In the LME (London Metal Exchange) warrant system, warrants are the electronic equivalent of warehouse receipts for base metals. An LME warrant represents a specific lot of LME-registered metal — typically 25 metric tons of copper cathode — stored in an LME-approved warehouse in a specific location. Warrants can be delivered into and taken out of LME futures contracts, transferred between counterparties, or pledged to banks as collateral. The LME warrant system provides physical backing for the exchange's prices: the metal represented by outstanding warrants is deliverable against futures contracts.

For example, assume a trading company holds 40 LME copper warrants representing 1,000 metric tons of copper cathode in an LME-approved warehouse in Rotterdam. The company has bought the copper but does not yet have a buyer for the physical metal. It pledges the warrants to its trade finance bank as collateral for a draw-down of assume $8 million from its revolving credit facility. When the company eventually sells the copper to a rod mill in Germany and receives payment, it uses the proceeds to repay the bank and releases the warrants to transfer to the buyer, who presents them at the Rotterdam warehouse to take physical delivery.

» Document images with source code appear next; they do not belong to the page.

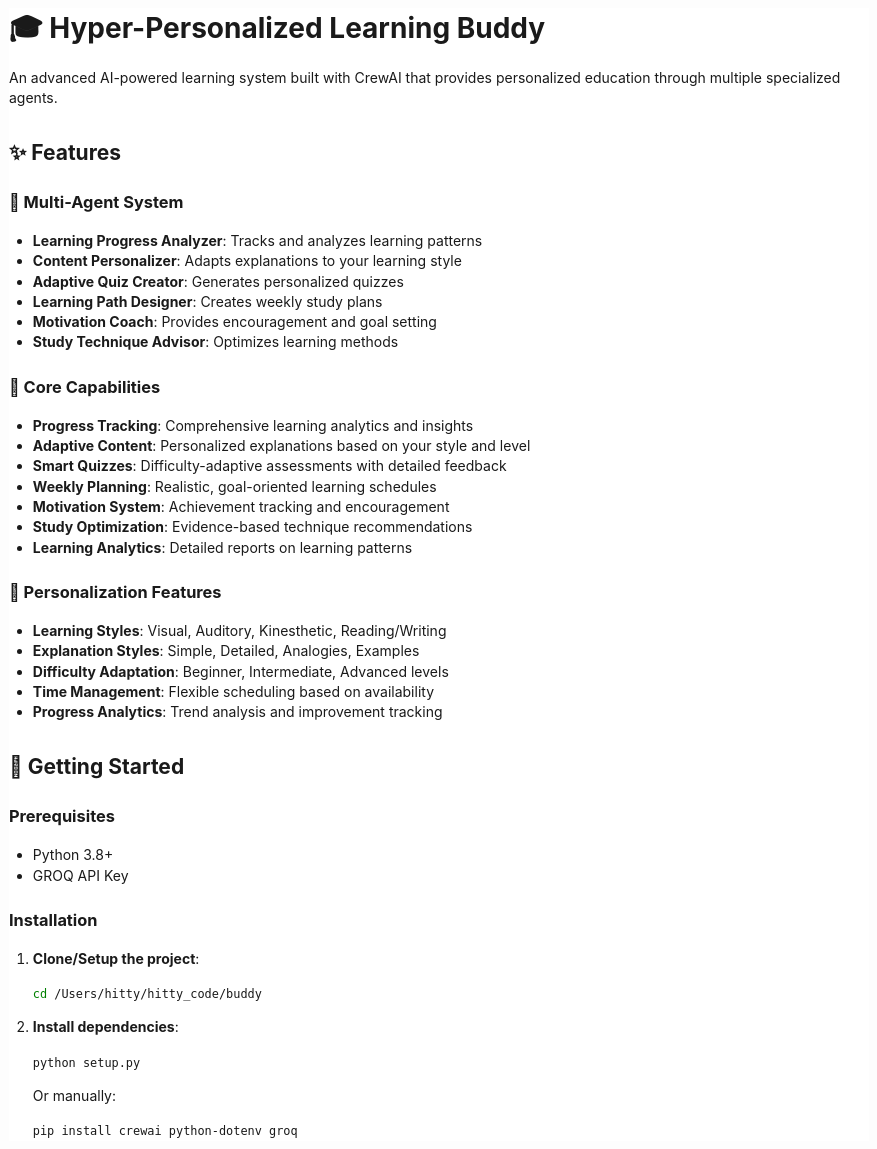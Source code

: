 # 🎓 Hyper-Personalized Learning Buddy

An advanced AI-powered learning system built with CrewAI that provides personalized education through multiple specialized agents.

## ✨ Features

### 🤖 Multi-Agent System
- **Learning Progress Analyzer**: Tracks and analyzes learning patterns
- **Content Personalizer**: Adapts explanations to your learning style
- **Adaptive Quiz Creator**: Generates personalized quizzes
- **Learning Path Designer**: Creates weekly study plans
- **Motivation Coach**: Provides encouragement and goal setting
- **Study Technique Advisor**: Optimizes learning methods

### 🎯 Core Capabilities
- **Progress Tracking**: Comprehensive learning analytics and insights
- **Adaptive Content**: Personalized explanations based on your style and level
- **Smart Quizzes**: Difficulty-adaptive assessments with detailed feedback
- **Weekly Planning**: Realistic, goal-oriented learning schedules
- **Motivation System**: Achievement tracking and encouragement
- **Study Optimization**: Evidence-based technique recommendations
- **Learning Analytics**: Detailed reports on learning patterns

### 🧠 Personalization Features
- **Learning Styles**: Visual, Auditory, Kinesthetic, Reading/Writing
- **Explanation Styles**: Simple, Detailed, Analogies, Examples
- **Difficulty Adaptation**: Beginner, Intermediate, Advanced levels
- **Time Management**: Flexible scheduling based on availability
- **Progress Analytics**: Trend analysis and improvement tracking

## 🚀 Getting Started

### Prerequisites
- Python 3.8+
- GROQ API Key

### Installation

1. **Clone/Setup the project**:
   ```bash
   cd /Users/hitty/hitty_code/buddy
   ```

2. **Install dependencies**:
   ```bash
   python setup.py
   ```
   Or manually:
   ```bash
   pip install crewai python-dotenv groq
   ```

For agricultural commodities, warehouse receipts are widely used in both developed and emerging markets. In the United States, licensed warehouses issue Federal Warehouse Receipts for grain under the US Warehouse Act, which are recognized collateral instruments by banks and futures exchanges. In emerging market commodity systems, electronic warehouse receipt platforms — such as those developed in some African countries for coffee, cocoa, and grains — allow smallholder farmers and aggregators to store commodities in certified facilities and use receipts to access finance.

Warehouse Receipts as Collateral

The use of warehouse receipts as loan collateral follows a straightforward logic: the bank lends against the value of the commodity in storage, holds the warehouse receipt as security over the goods, and can take delivery of the commodity and sell it if the borrower defaults. The quality of the collateral depends on three factors: the reliability of the warehouse operator, the liquidity of the commodity in the market, and the accuracy of the quantity and quality certification.

Fraud is a documented risk in warehouse receipt financing. Cases where warehouse receipts have been issued for commodities that do not exist, or where the same commodity has been pledged to multiple lenders simultaneously, have resulted in significant bank losses. Independent physical audits of warehouse stocks — conducted by collateral managers or inspection companies such as Bureau Veritas or SGS — are the primary defense against these risks.

A warehouse receipt is a commodity market instrument that solves a fundamental problem: how to transfer ownership of physical goods without moving them, and how to use those goods as financial collateral without surrendering physical control — the receipt is the documentary bridge between the physical commodity and the financial transaction.